Where in the world is Kim Jong-Un?
SINCE North Korean leader Kim Jong-Un disappeared from public view over a month ago, observers of the highly secretive state have suggested that he may be seriously ill or even that he has been ousted in a military coup.
The latter may be unlikely, North Korea experts said, but, in all likelihood, the regime is in desperate economic straits. Given the nuclear-armed North’s propensity to make rash military decisions, such as the recent foray by a warship into South Korean-controlled waters, the situation has raised serious concerns about what Kim Jong-Un’s absence means militarily.
But if there has indeed been a power play to oust the 31-year-old dictator, or in any other case, the North Korean military would be unwise to launch an unprovoked attack on its southern neighbor, said Ted Gallen Carpenter, a senior fellow at the libertarian-leaning think tank Cato institute and expert on East Asia.
“As much as we can tell, the military’s primary objective is to preserve and enhance their own power and prestige in an isolated state,” Carpenter said. “They know they would lose a war on the Korean peninsula: their equipment is obsolete, their training is rubbish, and they would be going up against a very capable South Korean military and the US.”
North Korea’s military might is often measured on its large army of around 690,000 with 4.5 million potentialreserves, which will be trained and motivated to varying degrees. However,the equipment to complement those soldiers is well past its best.
North Korea does indeed have literally thousands of aircraft, tanks and ships, one of the largest fighting forces on the planet, but they are now relics of a different era. The Soviet Union happily supplied the North with military equipment through the late 20th century, including Romeo-class submarines that were designed in the 1950s and commissioned in the ’60s.
The North’s air force fields hundreds of aircraft including some relatively modern MiG-29 fighters supplied by the USSR, but none that can match the South’s planes, much less the hypertechnological jets the United States has stationed in the South and nearby Japan. Many of Kim’s warplanes are hopelessly outdated MiG-19s that predate even the Vietnam War. None are equipped with late-model precision air-to-ground weapons.
And not only that, but the equipment is largely unusable, even dangerous.
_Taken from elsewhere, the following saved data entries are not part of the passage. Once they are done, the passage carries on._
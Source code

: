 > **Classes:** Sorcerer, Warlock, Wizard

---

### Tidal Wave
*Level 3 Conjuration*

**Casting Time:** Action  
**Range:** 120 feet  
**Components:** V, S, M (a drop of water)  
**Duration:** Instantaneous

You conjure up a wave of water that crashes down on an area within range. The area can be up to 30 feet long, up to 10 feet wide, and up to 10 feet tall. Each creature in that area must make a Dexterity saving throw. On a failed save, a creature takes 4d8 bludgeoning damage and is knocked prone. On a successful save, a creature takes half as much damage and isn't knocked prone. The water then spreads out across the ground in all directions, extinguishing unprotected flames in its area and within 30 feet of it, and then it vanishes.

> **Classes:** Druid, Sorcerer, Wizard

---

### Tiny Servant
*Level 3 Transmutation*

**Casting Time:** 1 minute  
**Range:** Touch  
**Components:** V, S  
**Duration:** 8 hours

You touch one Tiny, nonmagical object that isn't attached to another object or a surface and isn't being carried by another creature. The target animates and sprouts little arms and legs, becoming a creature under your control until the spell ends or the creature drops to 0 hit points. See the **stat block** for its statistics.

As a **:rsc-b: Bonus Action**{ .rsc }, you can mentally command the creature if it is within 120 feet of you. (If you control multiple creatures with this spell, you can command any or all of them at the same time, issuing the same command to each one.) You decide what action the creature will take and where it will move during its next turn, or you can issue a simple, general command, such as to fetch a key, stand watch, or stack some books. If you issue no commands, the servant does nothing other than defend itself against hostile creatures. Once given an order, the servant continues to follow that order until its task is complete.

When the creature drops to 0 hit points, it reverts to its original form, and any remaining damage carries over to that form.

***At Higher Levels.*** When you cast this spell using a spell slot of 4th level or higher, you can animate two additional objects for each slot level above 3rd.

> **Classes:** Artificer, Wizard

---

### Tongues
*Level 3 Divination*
In 2014, the country lost three MiGs; two patrol boats sank within days of each other in 2013, killing dozens of sailors.
However, despite its ageing military, the North can still be a highly capable adversary in a ground war. Artillery fire on South Korean islands in 2010 killed four people. South Korea knows that the North has around 13,000 artillery guns, some of which are more than able to hit Seoul, just 30 miles from the border. South Korea’s defense minister said in 2013 that its military could disable the artillery within five days, but not before the capital city sustained serious bombardment.
Forty-six South Korean sailors died in March 2010 after their warship was hit by what Seoul claimed was a North Korean submarine. Since 1999, the North and South have engaged in firefights at sea, and while the South has superior firepower, the North has benefited from the element of surprise. The two countries are not even formally at peace: the Korean War ended in 1953 with an armistice, not a peace treaty, so the North and South are still technically at war with each other.
But Pyongyang has a trump card: it is a nuclear state, known to have tested atomic bombs. Still, it has a problem. Intelligence services believe North Korea has not yet managed to master the technology to build a nuclear-tipped warhead. In other words, it can test nuclear devices in a cave underground, but it has no weapons that can deliver them to an enemy.
Last week’s exchange of gunfire between the navies of the North and South suggest that little has changed in the North’s hostile attitude, but that narrative of hostility is very much at odds with recent visits of high-ranking North Korean officials to the South in what appears to be a charm offensive. That has left onlookers confused about what the North has planned in the absence of Kim Jong-Un, or even whether there has been any planning at all.
“It’s a matter of monitoring the situation but we simply don’t have enough information yet to determine what has happened, much less what is likely to happen,” said Carpenter.
“An attack on South Korea would be suicidal, because a succession of US administration [has said] that if the North did launch an attack there would be no cease-fire solution, the North Korean regime would cease to exist,” Carpenter said. “And I don’t think China would step in to stop that. China has lost a lot of its patience with the North.”